The slippery yellow skins are better known as a comedic prop, but now research has demonstrated they have a capacity to absorb lead and copper from river water. Previously, other plant materials such as peanut shells and coconut fibers had been tried, but minced banana peels did the trick better.
Researchers also found minced banana peels could be used repeatedly to purify water contaminated by industrial plants and farms – up to eleven times – and still be effective. In their study paper titled “Banana Peel Applied to the Solid Phase Extraction of Copper and Lead from River Water: Preconcentration of Metal Ions with a Fruit Waste” they also noted the very low cost of banana peels and the fact there is no need to prepare them chemically for the water purification procedure.
They theorized the acid content of the peels make them a good material for absorbing the heavy metals. Heavy metal pollution in rivers and streams can be absorbed by species such as mollusks and algae, and eventually enter the food chain where it contaminates fish and frogs. They can make aquatic species sick and die, so an effective and affordable means of removing them is very beneficial.
A river in the Philippines suffered enough industrial pollution, including heavy metal poisoning, that it was recognized as biologically inactive. Restoring a river to its original natural health is obviously far more costly than preventing the pollution from damaging it in the first place, if it is even possible to restore it.

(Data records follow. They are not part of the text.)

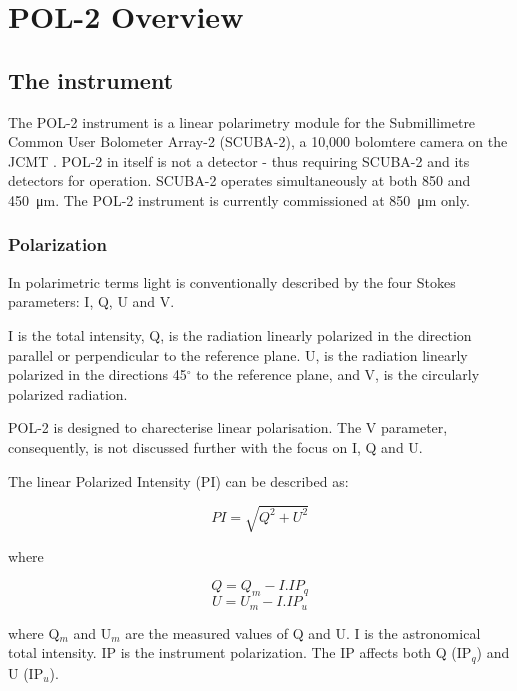 \chapter{POL-2 Overview}
\label{sec:pol2}
\section{The instrument}

The POL-2 instrument is a linear polarimetry module for the
Submillimetre Common User Bolometer Array-2 (SCUBA-2), a 10,000
bolomtere camera on the JCMT \cite{Friberg}\cite{Bastien2011}.
POL-2 in itself is not a detector - thus requiring SCUBA-2
and its detectors for operation. SCUBA-2 operates
simultaneously at both 850 and \SI{450}{\micro\metre}. The POL-2
instrument is currently commissioned at \SI{850}{\micro\metre} only.


\subsection*{Polarization}

In polarimetric terms light is conventionally 
described by the four Stokes parameters: I, Q, U and V.


I is the total intensity, Q, is the radiation linearly polarized in the
direction parallel or perpendicular to the reference plane. U, is the
radiation linearly polarized in the directions 45$^{\circ }$ to the
reference plane, and V, is the circularly polarized radiation.

POL-2 is designed to charecterise linear polarisation. 
The V parameter, consequently, is not discussed further
with the focus on I, Q and U.

The linear Polarized Intensity (PI) can be described as:

\begin{equation}
PI = \sqrt{Q^{2}+U^{2}}
\end{equation}

where

\begin{equation}
Q = Q_{m} - I . IP_{q}
\end{equation}
\begin{equation}
U = U_{m} - I . IP_{u}
\end{equation}

where Q$_{m}$ and U$_{m}$ are the measured values of Q and U.
I is the astronomical total intensity.
IP is the instrument polarization. The IP affects both Q
(IP$_{q}$) and U (IP$_{u}$).


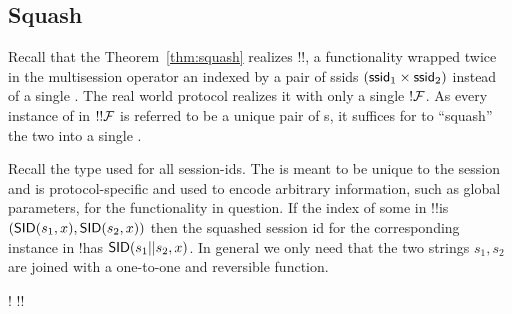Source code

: \subsection{Squash} \label{sec:squash}
Recall that the Theorem~\ref{thm:squash} realizes !!\F, a functionality wrapped twice in the multisession operator an indexed by a pair of ssids $(\mathsf{ssid}_1 \times \mathsf{ssid}_2)$ instead of a single .
The real world protocol  realizes it with only a single $!\mathcal{F}$. 
As every instance of \F in $!!\mathcal{F}$ is referred to be a unique pair of s, it suffices for  to ``squash'' the two into a single .

Recall the type  used for all session-ids. The  is meant to be unique to the session and  is protocol-specific and used to encode arbitrary information, such as global parameters, for the functionality in question. 
If the index of some \F in !!\F is $({\mathsf {SID}}(s_1, x), {\mathsf {SID}}(s_2, x))$ then the squashed session id for the corresponding instance in !\F has ${\mathsf {SID}}(s_1 || s_2, x)$. 
In general we only need that the two strings $s_1, s_2$ are joined with a one-to-one and reversible function. 

\begin{theorem} \label{thm:squash}
	\begin{mathpar}
		{
			!\F {} !!\F
		}
	\end{mathpar}
\end{theorem}

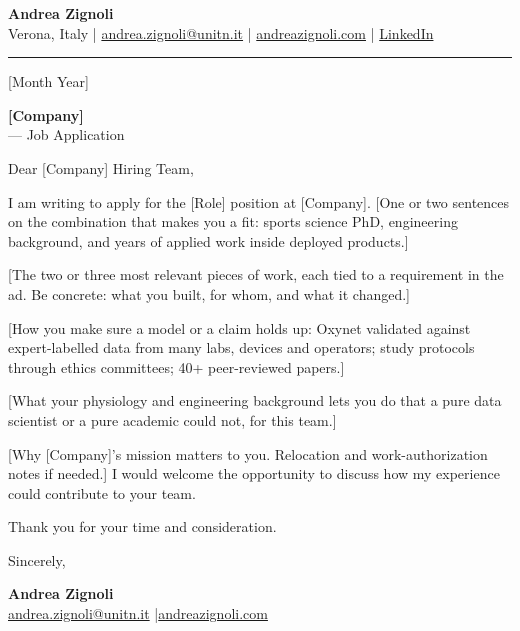 \documentclass[10pt,a4paper]{article}
\newcommand{\company}{[Company]}
\newcommand{\role}{[Role]}
\begin{document}
{\LARGE\bfseries Andrea Zignoli}\\[3pt]
{\small
  Verona, Italy \quad|\quad
  \href{mailto:andrea.zignoli@unitn.it}{andrea.zignoli@unitn.it} \quad|\quad
  \href{https://andreazignoli.com}{andreazignoli.com} \quad|\quad
  \href{https://linkedin.com/in/andrea-zignoli-8080a438}{LinkedIn}
}

\vspace{10pt}
\rule{\linewidth}{0.5pt}
\vspace{6pt}

[Month Year]

\textbf{\company}\\
\role{} — Job Application

\vspace{6pt}

Dear \company{} Hiring Team,

I am writing to apply for the \role{} position at \company. [One or two sentences on the combination that makes you a fit: sports science PhD, engineering background, and years of applied work inside deployed products.]

[The two or three most relevant pieces of work, each tied to a requirement in the ad. Be concrete: what you built, for whom, and what it changed.]

[How you make sure a model or a claim holds up: Oxynet validated against expert-labelled data from many labs, devices and operators; study protocols through ethics committees; 40+ peer-reviewed papers.]

[What your physiology and engineering background lets you do that a pure data scientist or a pure academic could not, for this team.]

[Why \company's mission matters to you. Relocation and work-authorization notes if needed.] I would welcome the opportunity to discuss how my experience could contribute to your team.

Thank you for your time and consideration.

\vspace{16pt}
Sincerely,

\vspace{8pt}
\textbf{Andrea Zignoli}\\
\href{mailto:andrea.zignoli@unitn.it}{andrea.zignoli@unitn.it} \quad|\quad \href{https://andreazignoli.com}{andreazignoli.com}
\end{document}
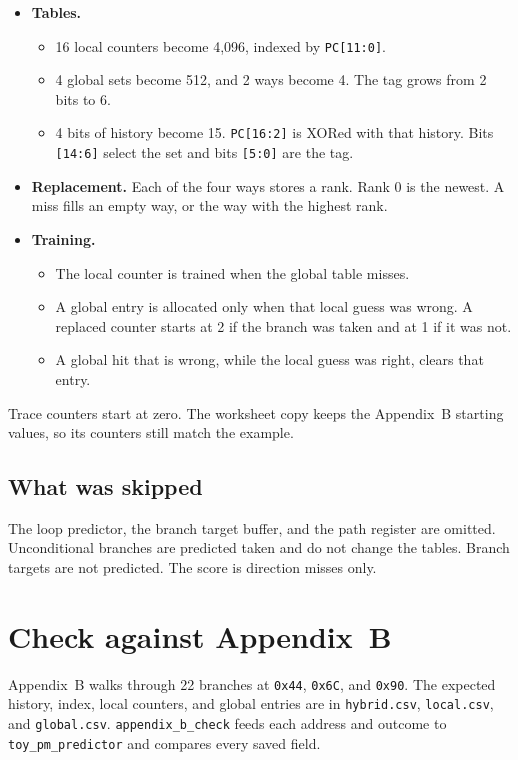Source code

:\documentclass[11pt]{article}
\begin{document}
\begin{itemize}
  \item \textbf{Tables.}
  \begin{itemize}
    \item 16 local counters become 4,096, indexed by \texttt{PC[11:0]}.
    \item 4 global sets become 512, and 2 ways become 4. The tag grows from
          2 bits to 6.
    \item 4 bits of history become 15. \texttt{PC[16:2]} is XORed with that
          history. Bits \texttt{[14:6]} select the set and bits
          \texttt{[5:0]} are the tag.
  \end{itemize}
  \item \textbf{Replacement.} Each of the four ways stores a rank. Rank 0 is
        the newest. A miss fills an empty way, or the way with the highest
        rank.
  \item \textbf{Training.}
  \begin{itemize}
    \item The local counter is trained when the global table misses.
    \item A global entry is allocated only when that local guess was wrong.
          A replaced counter starts at 2 if the branch was taken and at 1 if
          it was not.
    \item A global hit that is wrong, while the local guess was right, clears
          that entry.
  \end{itemize}
\end{itemize}

Trace counters start at zero. The worksheet copy keeps the Appendix~B
starting values, so its counters still match the example.

\subsection{What was skipped}

The loop predictor, the branch target buffer, and the path register are
omitted. Unconditional branches are predicted taken and do not change the
tables. Branch targets are not predicted. The score is direction misses only.

\section{Check against Appendix~B}

Appendix~B walks through 22 branches at \texttt{0x44}, \texttt{0x6C}, and
\texttt{0x90}. The expected history, index, local counters, and global
entries are in \texttt{hybrid.csv}, \texttt{local.csv}, and
\texttt{global.csv}. \texttt{appendix\_b\_check} feeds each address and
outcome to \texttt{toy\_pm\_predictor} and compares every saved field.
\end{document}
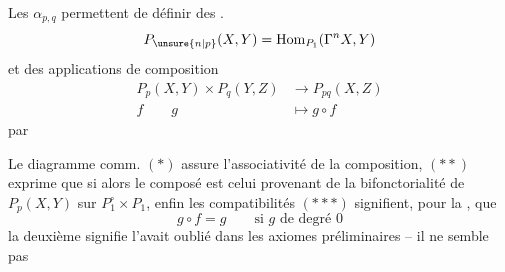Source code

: Les $\alpha_{p,q}$ permettent de définir des
\uline{}.
\[
P_{\unsure{n|p}}(X,Y)=\operatorname{Hom}_{P_1}(\Gamma^n X,Y)
\]
et des applications de composition
\[
\begin{aligned}
P_p(X,Y)\times P_q(Y,Z)&\longrightarrow P_{pq}(X,Z)\\
f\qquad g&\longmapsto g\circ f
\end{aligned}
\]
par

Le diagramme comm. $(*)$ assure l'associativité
de la composition, $(**)$  exprime que si   alors le composé est celui
provenant de la bifonctorialité de
$P_p(X,Y)$ sur $P_1^\circ\times P_1$, enfin les compatibilités
$(***)$ signifient, pour la , que
\[
g\circ f=g\qquad\text{si $g$ de degré $0$}
\]
la deuxième signifie
 l'avait oublié dans les axiomes
préliminaires -- il ne semble pas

Using materials produced naturally is also helpful because they are less likely to result in extra contaminants being introduced into the polluted area. Some remediation projects use manmade chemicals to address the pollution and risk additional contamination. A very obvious example is the use of chemical dispersants in the Gulf of Mexico after the recent huge oil spill. Some say their use only added to the marine contamination, and there isn’t enough long-term data for gauging the overall impact of mixing that much oil and dispersant on the ecosystem health and for humans.
Gustavo Castro, Ph.D., Universidade Estadual Paulista in São Paulo was one of the lead researchers. Funding for the research was granted by the Sao Paulo Foundation.